PDF | doi:10.1613/jair.5271
Appendix 1 - Errata | Appendix 2 - Detailed experimental results
We identify two families of canonical knowledge compilation languages. Both families augment ROBDD with conjunctive decomposition bounded by an integer i ranging from 0 to ∞. In the former, the decomposition is finest and the decision respects a chain C of variables, while both the decomposition and decision of the latter respect a tree T of variables. In particular, these two families cover the three existing languages ROBDD, ROBDD with as many implied literals as possible, and AND/OR BDD. We demonstrate that each language in the first family is complete, while each one in the second family is incomplete with expressivity that does not decrease with incremental i. We also demonstrate that the succinctness does not decrease from the i-th language in the second family to the i-th language in the first family, and then to the (i+1)-th language in the first family.
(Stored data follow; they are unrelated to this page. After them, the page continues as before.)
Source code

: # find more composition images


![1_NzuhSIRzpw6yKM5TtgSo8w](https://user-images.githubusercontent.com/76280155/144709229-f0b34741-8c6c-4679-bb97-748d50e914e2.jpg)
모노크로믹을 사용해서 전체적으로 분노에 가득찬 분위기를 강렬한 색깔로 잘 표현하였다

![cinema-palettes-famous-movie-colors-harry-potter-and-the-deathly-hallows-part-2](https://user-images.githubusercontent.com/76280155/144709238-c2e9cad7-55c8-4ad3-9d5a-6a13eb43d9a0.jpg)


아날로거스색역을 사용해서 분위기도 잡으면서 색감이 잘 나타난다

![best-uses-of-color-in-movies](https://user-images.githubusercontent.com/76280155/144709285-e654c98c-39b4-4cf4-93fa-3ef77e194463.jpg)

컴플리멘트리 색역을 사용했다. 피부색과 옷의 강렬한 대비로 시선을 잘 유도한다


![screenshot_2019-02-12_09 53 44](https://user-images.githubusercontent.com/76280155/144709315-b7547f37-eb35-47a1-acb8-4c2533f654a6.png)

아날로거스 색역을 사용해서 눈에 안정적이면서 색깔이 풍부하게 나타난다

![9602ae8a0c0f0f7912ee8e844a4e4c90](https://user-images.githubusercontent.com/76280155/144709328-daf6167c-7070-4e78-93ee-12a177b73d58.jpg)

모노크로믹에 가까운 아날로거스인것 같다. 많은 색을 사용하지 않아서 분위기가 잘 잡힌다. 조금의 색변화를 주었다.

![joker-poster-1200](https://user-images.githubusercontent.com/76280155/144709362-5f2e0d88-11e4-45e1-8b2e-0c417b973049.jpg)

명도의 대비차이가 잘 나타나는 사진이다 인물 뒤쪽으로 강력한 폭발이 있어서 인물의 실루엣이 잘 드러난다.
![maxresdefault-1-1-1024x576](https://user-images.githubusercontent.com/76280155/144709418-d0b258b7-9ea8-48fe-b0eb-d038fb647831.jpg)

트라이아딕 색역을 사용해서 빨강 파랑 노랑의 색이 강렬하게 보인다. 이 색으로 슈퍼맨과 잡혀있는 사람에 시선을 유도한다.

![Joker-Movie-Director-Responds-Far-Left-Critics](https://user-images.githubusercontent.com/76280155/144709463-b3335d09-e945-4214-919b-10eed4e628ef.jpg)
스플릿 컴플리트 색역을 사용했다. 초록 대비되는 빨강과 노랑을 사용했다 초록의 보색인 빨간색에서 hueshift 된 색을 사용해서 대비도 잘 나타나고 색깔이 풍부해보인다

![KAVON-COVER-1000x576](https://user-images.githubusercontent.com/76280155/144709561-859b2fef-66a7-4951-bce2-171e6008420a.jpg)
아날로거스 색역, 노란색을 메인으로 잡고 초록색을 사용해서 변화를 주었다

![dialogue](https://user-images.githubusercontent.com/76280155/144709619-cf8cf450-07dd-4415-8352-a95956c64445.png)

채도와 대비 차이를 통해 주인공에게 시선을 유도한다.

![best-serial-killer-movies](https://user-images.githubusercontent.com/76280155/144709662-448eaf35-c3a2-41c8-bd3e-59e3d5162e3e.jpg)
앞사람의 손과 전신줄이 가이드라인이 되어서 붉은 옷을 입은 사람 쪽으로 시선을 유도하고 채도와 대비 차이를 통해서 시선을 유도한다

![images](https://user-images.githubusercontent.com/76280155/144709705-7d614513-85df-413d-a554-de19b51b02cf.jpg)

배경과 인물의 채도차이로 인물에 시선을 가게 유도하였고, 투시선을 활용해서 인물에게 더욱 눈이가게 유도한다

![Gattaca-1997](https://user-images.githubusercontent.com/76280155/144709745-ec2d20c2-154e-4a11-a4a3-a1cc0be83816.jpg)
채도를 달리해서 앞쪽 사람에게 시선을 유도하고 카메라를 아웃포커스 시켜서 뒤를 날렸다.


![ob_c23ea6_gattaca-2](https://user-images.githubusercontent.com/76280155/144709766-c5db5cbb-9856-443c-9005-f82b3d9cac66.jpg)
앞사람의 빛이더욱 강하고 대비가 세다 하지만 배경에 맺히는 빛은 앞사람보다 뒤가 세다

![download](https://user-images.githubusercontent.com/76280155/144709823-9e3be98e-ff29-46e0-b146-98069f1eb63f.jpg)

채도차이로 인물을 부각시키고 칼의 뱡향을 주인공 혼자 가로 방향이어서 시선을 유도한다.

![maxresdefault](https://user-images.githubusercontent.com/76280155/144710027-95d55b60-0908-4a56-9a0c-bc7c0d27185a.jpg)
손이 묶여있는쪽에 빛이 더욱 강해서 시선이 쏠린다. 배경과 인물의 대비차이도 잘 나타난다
For the operating efficiency, on the one hand, we show that the two families of languages support a rich class of tractable logical operations, and particularly the tractability of each language in the second family is not less than that of ROBDD; and on the other hand, we introduce a new time efficiency criterion called rapidity which reflects the idea that exponential operations may be preferable if the language can be exponentially more succinct, and we demonstrate that the rapidity of each operation does not decrease from the i-th language in the second family to the i-th language in the first family, and then to the (i+1)-th language in the first family. Furthermore, we develop a compiler for the last language in the first family (i = ∞). Empirical results show that the compiler significantly advances the compiling efficiency of canonical representations. In fact, its compiling efficiency is comparable with that of the state-of-the-art compilers of non-canonical representations. We also provide a compiler for the i-th language in the first family by translating the last language in the first family into the i-th language (i < ∞). Empirical results show that we can sometimes use the i-th language instead of the last language without any obvious loss of space efficiency.